[Stored dataset items]
==========

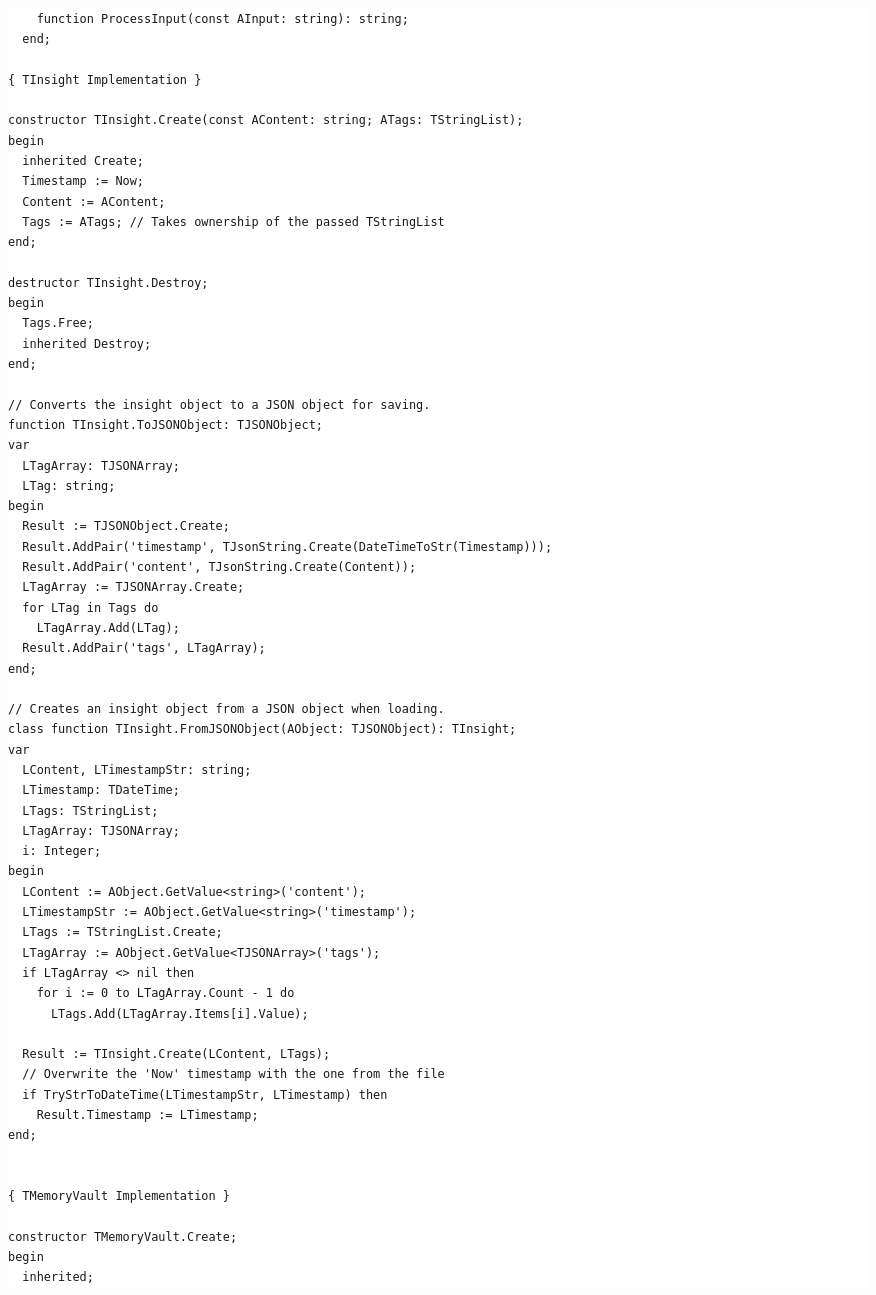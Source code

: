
 ```delphi
    function ProcessInput(const AInput: string): string;
  end;

{ TInsight Implementation }

constructor TInsight.Create(const AContent: string; ATags: TStringList);
begin
  inherited Create;
  Timestamp := Now;
  Content := AContent;
  Tags := ATags; // Takes ownership of the passed TStringList
end;

destructor TInsight.Destroy;
begin
  Tags.Free;
  inherited Destroy;
end;

// Converts the insight object to a JSON object for saving.
function TInsight.ToJSONObject: TJSONObject;
var
  LTagArray: TJSONArray;
  LTag: string;
begin
  Result := TJSONObject.Create;
  Result.AddPair('timestamp', TJsonString.Create(DateTimeToStr(Timestamp)));
  Result.AddPair('content', TJsonString.Create(Content));
  LTagArray := TJSONArray.Create;
  for LTag in Tags do
    LTagArray.Add(LTag);
  Result.AddPair('tags', LTagArray);
end;

// Creates an insight object from a JSON object when loading.
class function TInsight.FromJSONObject(AObject: TJSONObject): TInsight;
var
  LContent, LTimestampStr: string;
  LTimestamp: TDateTime;
  LTags: TStringList;
  LTagArray: TJSONArray;
  i: Integer;
begin
  LContent := AObject.GetValue<string>('content');
  LTimestampStr := AObject.GetValue<string>('timestamp');
  LTags := TStringList.Create;
  LTagArray := AObject.GetValue<TJSONArray>('tags');
  if LTagArray <> nil then
    for i := 0 to LTagArray.Count - 1 do
      LTags.Add(LTagArray.Items[i].Value);
  
  Result := TInsight.Create(LContent, LTags);
  // Overwrite the 'Now' timestamp with the one from the file
  if TryStrToDateTime(LTimestampStr, LTimestamp) then
    Result.Timestamp := LTimestamp;
end;


{ TMemoryVault Implementation }

constructor TMemoryVault.Create;
begin
  inherited;
```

==========

* _The problem_:
Make an exact copy of every entry above, minus the images.

* _Solution to this problem_:
Source code

:
 ```delphi
    function ProcessInput(const AInput: string): string;
  end;

{ TInsight Implementation }

constructor TInsight.Create(const AContent: string; ATags: TStringList);
begin
  inherited Create;
  Timestamp := Now;
  Content := AContent;
  Tags := ATags; // Takes ownership of the passed TStringList
end;

destructor TInsight.Destroy;
begin
  Tags.Free;
  inherited Destroy;
end;

// Converts the insight object to a JSON object for saving.
function TInsight.ToJSONObject: TJSONObject;
var
  LTagArray: TJSONArray;
  LTag: string;
begin
  Result := TJSONObject.Create;
  Result.AddPair('timestamp', TJsonString.Create(DateTimeToStr(Timestamp)));
  Result.AddPair('content', TJsonString.Create(Content));
  LTagArray := TJSONArray.Create;
  for LTag in Tags do
    LTagArray.Add(LTag);
  Result.AddPair('tags', LTagArray);
end;

// Creates an insight object from a JSON object when loading.
class function TInsight.FromJSONObject(AObject: TJSONObject): TInsight;
var
  LContent, LTimestampStr: string;
  LTimestamp: TDateTime;
  LTags: TStringList;
  LTagArray: TJSONArray;
  i: Integer;
begin
  LContent := AObject.GetValue<string>('content');
  LTimestampStr := AObject.GetValue<string>('timestamp');
  LTags := TStringList.Create;
  LTagArray := AObject.GetValue<TJSONArray>('tags');
  if LTagArray <> nil then
    for i := 0 to LTagArray.Count - 1 do
      LTags.Add(LTagArray.Items[i].Value);
  
  Result := TInsight.Create(LContent, LTags);
  // Overwrite the 'Now' timestamp with the one from the file
  if TryStrToDateTime(LTimestampStr, LTimestamp) then
    Result.Timestamp := LTimestamp;
end;


{ TMemoryVault Implementation }

constructor TMemoryVault.Create;
begin
  inherited;
```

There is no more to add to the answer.